REQUIRED ACTION
Every line below that carries the word "each" needs to be copied.

RECORDS FOR THE TASK
+===+

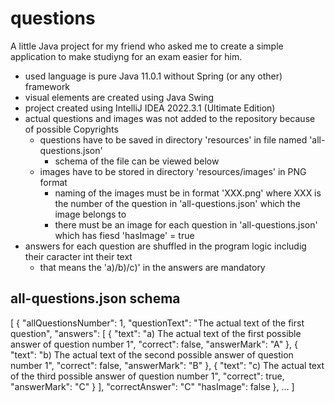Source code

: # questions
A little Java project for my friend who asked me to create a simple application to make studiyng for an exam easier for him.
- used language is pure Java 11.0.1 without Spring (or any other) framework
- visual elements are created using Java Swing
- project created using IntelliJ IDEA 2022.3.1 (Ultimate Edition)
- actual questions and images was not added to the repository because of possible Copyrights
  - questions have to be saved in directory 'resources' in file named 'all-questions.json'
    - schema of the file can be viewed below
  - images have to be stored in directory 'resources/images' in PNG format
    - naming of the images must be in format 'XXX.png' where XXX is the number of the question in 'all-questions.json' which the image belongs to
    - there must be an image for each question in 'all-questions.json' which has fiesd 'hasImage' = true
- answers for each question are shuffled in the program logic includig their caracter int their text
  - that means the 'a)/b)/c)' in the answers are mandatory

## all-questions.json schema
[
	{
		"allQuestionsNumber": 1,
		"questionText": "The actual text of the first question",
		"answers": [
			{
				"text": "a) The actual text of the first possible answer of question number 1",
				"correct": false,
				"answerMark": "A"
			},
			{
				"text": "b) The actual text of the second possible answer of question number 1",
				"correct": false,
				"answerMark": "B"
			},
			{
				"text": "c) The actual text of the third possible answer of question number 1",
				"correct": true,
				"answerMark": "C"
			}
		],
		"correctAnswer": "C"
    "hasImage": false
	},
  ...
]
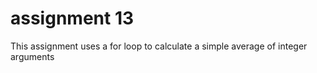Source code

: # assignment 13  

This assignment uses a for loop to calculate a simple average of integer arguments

+===+

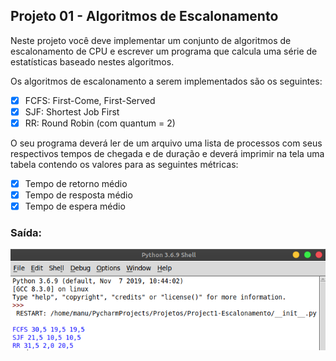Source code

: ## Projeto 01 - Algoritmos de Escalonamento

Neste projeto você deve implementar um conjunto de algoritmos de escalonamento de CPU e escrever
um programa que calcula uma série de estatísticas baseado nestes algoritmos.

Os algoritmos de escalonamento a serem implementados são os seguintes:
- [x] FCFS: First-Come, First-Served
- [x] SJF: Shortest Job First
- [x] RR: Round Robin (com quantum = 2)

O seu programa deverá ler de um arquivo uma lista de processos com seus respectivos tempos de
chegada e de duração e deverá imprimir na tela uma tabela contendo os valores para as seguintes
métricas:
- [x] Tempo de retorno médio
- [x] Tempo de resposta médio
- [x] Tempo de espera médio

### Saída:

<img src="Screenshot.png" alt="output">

+===+

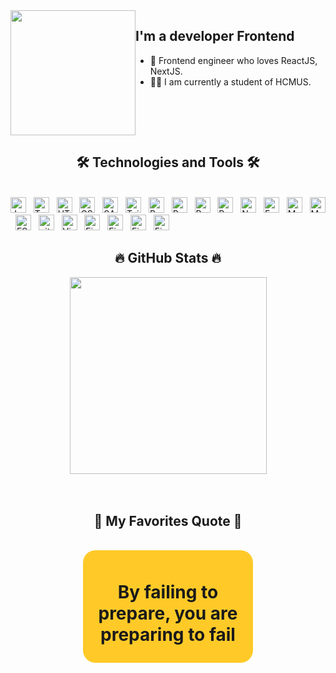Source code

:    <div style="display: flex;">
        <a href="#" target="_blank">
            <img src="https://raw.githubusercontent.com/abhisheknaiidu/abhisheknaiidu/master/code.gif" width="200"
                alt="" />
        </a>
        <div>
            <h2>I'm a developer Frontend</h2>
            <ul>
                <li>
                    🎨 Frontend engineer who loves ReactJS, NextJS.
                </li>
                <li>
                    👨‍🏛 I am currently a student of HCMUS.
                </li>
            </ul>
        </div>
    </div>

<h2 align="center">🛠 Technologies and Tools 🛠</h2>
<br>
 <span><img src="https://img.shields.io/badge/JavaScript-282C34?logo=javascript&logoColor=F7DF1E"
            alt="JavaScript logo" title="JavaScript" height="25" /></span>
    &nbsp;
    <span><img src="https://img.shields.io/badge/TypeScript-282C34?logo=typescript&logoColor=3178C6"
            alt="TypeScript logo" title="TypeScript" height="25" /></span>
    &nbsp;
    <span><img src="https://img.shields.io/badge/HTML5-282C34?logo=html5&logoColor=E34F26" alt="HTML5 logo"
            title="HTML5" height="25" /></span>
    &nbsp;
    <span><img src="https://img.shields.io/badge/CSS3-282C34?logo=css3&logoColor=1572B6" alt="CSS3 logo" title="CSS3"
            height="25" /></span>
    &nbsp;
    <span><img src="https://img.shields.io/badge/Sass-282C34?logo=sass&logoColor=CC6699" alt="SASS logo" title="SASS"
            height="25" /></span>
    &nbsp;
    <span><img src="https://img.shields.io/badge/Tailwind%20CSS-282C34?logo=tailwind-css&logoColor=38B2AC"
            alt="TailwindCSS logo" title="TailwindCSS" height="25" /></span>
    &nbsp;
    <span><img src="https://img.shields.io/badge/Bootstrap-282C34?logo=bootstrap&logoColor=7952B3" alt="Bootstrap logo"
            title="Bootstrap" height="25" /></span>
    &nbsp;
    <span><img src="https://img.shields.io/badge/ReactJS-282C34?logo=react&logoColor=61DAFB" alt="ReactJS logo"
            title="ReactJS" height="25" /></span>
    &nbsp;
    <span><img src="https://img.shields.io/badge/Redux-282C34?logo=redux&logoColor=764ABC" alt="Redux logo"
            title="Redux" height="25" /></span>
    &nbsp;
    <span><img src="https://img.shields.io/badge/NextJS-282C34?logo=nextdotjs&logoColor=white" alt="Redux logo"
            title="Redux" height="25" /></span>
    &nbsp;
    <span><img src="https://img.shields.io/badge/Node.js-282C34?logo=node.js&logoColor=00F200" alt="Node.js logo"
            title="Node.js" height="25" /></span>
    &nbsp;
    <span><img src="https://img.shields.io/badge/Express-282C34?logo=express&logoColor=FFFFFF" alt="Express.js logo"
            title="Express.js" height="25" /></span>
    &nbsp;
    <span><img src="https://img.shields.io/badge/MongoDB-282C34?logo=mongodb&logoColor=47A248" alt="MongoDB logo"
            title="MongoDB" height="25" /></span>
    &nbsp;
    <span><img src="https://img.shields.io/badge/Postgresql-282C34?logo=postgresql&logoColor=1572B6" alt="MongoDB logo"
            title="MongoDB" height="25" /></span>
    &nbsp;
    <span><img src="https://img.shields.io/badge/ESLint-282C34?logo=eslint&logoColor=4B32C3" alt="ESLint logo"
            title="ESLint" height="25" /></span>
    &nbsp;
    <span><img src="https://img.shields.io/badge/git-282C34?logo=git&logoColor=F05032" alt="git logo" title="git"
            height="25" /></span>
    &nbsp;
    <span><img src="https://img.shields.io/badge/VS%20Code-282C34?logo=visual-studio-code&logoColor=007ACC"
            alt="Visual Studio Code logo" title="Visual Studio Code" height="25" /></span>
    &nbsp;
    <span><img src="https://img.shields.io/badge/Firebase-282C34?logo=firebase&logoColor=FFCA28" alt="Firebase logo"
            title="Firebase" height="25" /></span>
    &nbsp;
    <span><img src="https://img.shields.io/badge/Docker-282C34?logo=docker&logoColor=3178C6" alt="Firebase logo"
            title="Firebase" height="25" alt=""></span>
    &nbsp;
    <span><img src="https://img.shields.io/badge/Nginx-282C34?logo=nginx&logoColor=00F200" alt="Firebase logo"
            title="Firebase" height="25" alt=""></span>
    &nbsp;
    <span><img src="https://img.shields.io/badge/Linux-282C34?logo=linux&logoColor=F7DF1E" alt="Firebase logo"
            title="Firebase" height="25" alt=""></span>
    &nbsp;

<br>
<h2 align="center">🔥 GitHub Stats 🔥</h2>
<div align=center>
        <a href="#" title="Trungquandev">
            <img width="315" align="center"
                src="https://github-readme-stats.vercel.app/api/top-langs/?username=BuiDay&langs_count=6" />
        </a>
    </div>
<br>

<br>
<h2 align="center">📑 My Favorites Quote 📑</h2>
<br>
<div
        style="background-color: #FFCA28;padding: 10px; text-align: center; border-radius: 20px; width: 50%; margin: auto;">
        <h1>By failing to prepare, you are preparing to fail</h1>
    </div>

+===+

EXERCISE ANSWER
    - there must be an image for each question in 'all-questions.json' which has fiesd 'hasImage' = true
- answers for each question are shuffled in the program logic includig their caracter int their text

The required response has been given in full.